## How to complete this task
From the line below that contains "Baldwin MP | 243 | 0.20 |" to the line that contains "Hoare MP | 237 | 0.20 |", repeat every line exactly, both ends included, and nothing else.

[Items listed in a dataset]
::::::::::
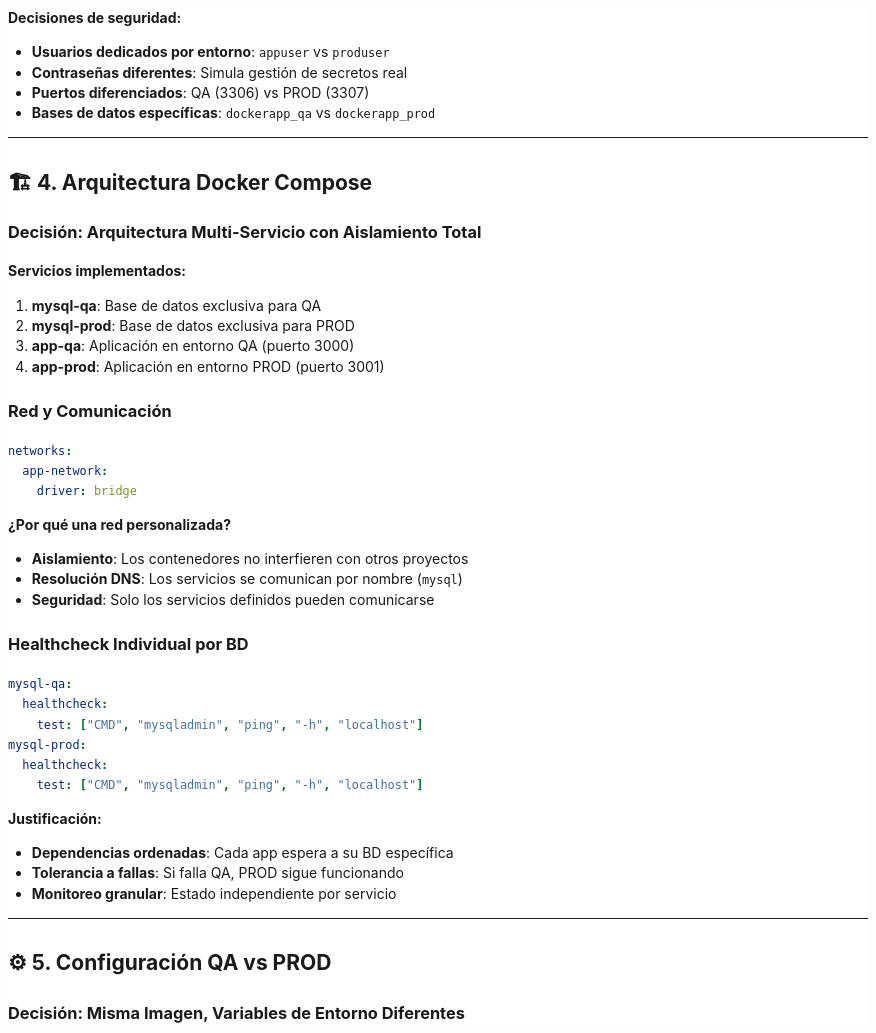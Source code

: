 **Decisiones de seguridad:**
- **Usuarios dedicados por entorno**: `appuser` vs `produser`
- **Contraseñas diferentes**: Simula gestión de secretos real
- **Puertos diferenciados**: QA (3306) vs PROD (3307)
- **Bases de datos específicas**: `dockerapp_qa` vs `dockerapp_prod`

---

## 🏗️ 4. Arquitectura Docker Compose

### **Decisión: Arquitectura Multi-Servicio con Aislamiento Total**

**Servicios implementados:**
1. **mysql-qa**: Base de datos exclusiva para QA
2. **mysql-prod**: Base de datos exclusiva para PROD  
3. **app-qa**: Aplicación en entorno QA (puerto 3000)
4. **app-prod**: Aplicación en entorno PROD (puerto 3001)

### **Red y Comunicación**
```yaml
networks:
  app-network:
    driver: bridge
```

**¿Por qué una red personalizada?**
- **Aislamiento**: Los contenedores no interfieren con otros proyectos
- **Resolución DNS**: Los servicios se comunican por nombre (`mysql`)
- **Seguridad**: Solo los servicios definidos pueden comunicarse

### **Healthcheck Individual por BD**
```yaml
mysql-qa:
  healthcheck:
    test: ["CMD", "mysqladmin", "ping", "-h", "localhost"]
mysql-prod:  
  healthcheck:
    test: ["CMD", "mysqladmin", "ping", "-h", "localhost"]
```

**Justificación:**
- **Dependencias ordenadas**: Cada app espera a su BD específica
- **Tolerancia a fallas**: Si falla QA, PROD sigue funcionando
- **Monitoreo granular**: Estado independiente por servicio

---

## ⚙️ 5. Configuración QA vs PROD

### **Decisión: Misma Imagen, Variables de Entorno Diferentes**
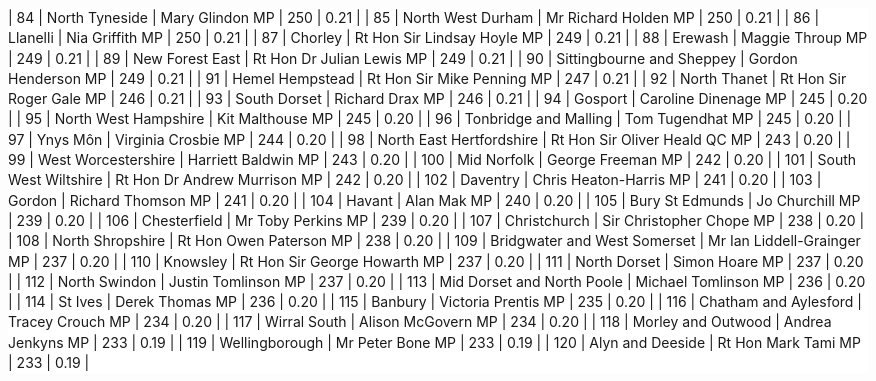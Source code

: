 | 84 | North Tyneside | Mary Glindon MP | 250 | 0.21 |
| 85 | North West Durham | Mr Richard Holden MP | 250 | 0.21 |
| 86 | Llanelli | Nia Griffith MP | 250 | 0.21 |
| 87 | Chorley | Rt Hon Sir Lindsay Hoyle MP | 249 | 0.21 |
| 88 | Erewash | Maggie Throup MP | 249 | 0.21 |
| 89 | New Forest East | Rt Hon Dr Julian Lewis MP | 249 | 0.21 |
| 90 | Sittingbourne and Sheppey | Gordon Henderson MP | 249 | 0.21 |
| 91 | Hemel Hempstead | Rt Hon Sir Mike Penning MP | 247 | 0.21 |
| 92 | North Thanet | Rt Hon Sir Roger Gale MP | 246 | 0.21 |
| 93 | South Dorset | Richard Drax MP | 246 | 0.21 |
| 94 | Gosport | Caroline Dinenage MP | 245 | 0.20 |
| 95 | North West Hampshire | Kit Malthouse MP | 245 | 0.20 |
| 96 | Tonbridge and Malling | Tom Tugendhat MP | 245 | 0.20 |
| 97 | Ynys Môn | Virginia Crosbie MP | 244 | 0.20 |
| 98 | North East Hertfordshire | Rt Hon Sir Oliver Heald QC MP | 243 | 0.20 |
| 99 | West Worcestershire | Harriett Baldwin MP | 243 | 0.20 |
| 100 | Mid Norfolk | George Freeman MP | 242 | 0.20 |
| 101 | South West Wiltshire | Rt Hon Dr Andrew Murrison MP | 242 | 0.20 |
| 102 | Daventry | Chris Heaton-Harris MP | 241 | 0.20 |
| 103 | Gordon | Richard Thomson MP | 241 | 0.20 |
| 104 | Havant | Alan Mak MP | 240 | 0.20 |
| 105 | Bury St Edmunds | Jo Churchill MP | 239 | 0.20 |
| 106 | Chesterfield | Mr Toby Perkins MP | 239 | 0.20 |
| 107 | Christchurch | Sir Christopher Chope MP | 238 | 0.20 |
| 108 | North Shropshire | Rt Hon Owen Paterson MP | 238 | 0.20 |
| 109 | Bridgwater and West Somerset | Mr Ian Liddell-Grainger MP | 237 | 0.20 |
| 110 | Knowsley | Rt Hon Sir George Howarth MP | 237 | 0.20 |
| 111 | North Dorset | Simon Hoare MP | 237 | 0.20 |
| 112 | North Swindon | Justin Tomlinson MP | 237 | 0.20 |
| 113 | Mid Dorset and North Poole | Michael Tomlinson MP | 236 | 0.20 |
| 114 | St Ives | Derek Thomas MP | 236 | 0.20 |
| 115 | Banbury | Victoria Prentis MP | 235 | 0.20 |
| 116 | Chatham and Aylesford | Tracey Crouch MP | 234 | 0.20 |
| 117 | Wirral South | Alison McGovern MP | 234 | 0.20 |
| 118 | Morley and Outwood | Andrea Jenkyns MP | 233 | 0.19 |
| 119 | Wellingborough | Mr Peter Bone MP | 233 | 0.19 |
| 120 | Alyn and Deeside | Rt Hon Mark Tami MP | 233 | 0.19 |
::::::::::
## Solution for this problem
| 99 | West Worcestershire | Harriett Baldwin MP | 243 | 0.20 |
| 100 | Mid Norfolk | George Freeman MP | 242 | 0.20 |
| 101 | South West Wiltshire | Rt Hon Dr Andrew Murrison MP | 242 | 0.20 |
| 102 | Daventry | Chris Heaton-Harris MP | 241 | 0.20 |
| 103 | Gordon | Richard Thomson MP | 241 | 0.20 |
| 104 | Havant | Alan Mak MP | 240 | 0.20 |
| 105 | Bury St Edmunds | Jo Churchill MP | 239 | 0.20 |
| 106 | Chesterfield | Mr Toby Perkins MP | 239 | 0.20 |
| 107 | Christchurch | Sir Christopher Chope MP | 238 | 0.20 |
| 108 | North Shropshire | Rt Hon Owen Paterson MP | 238 | 0.20 |
| 109 | Bridgwater and West Somerset | Mr Ian Liddell-Grainger MP | 237 | 0.20 |
| 110 | Knowsley | Rt Hon Sir George Howarth MP | 237 | 0.20 |
| 111 | North Dorset | Simon Hoare MP | 237 | 0.20 |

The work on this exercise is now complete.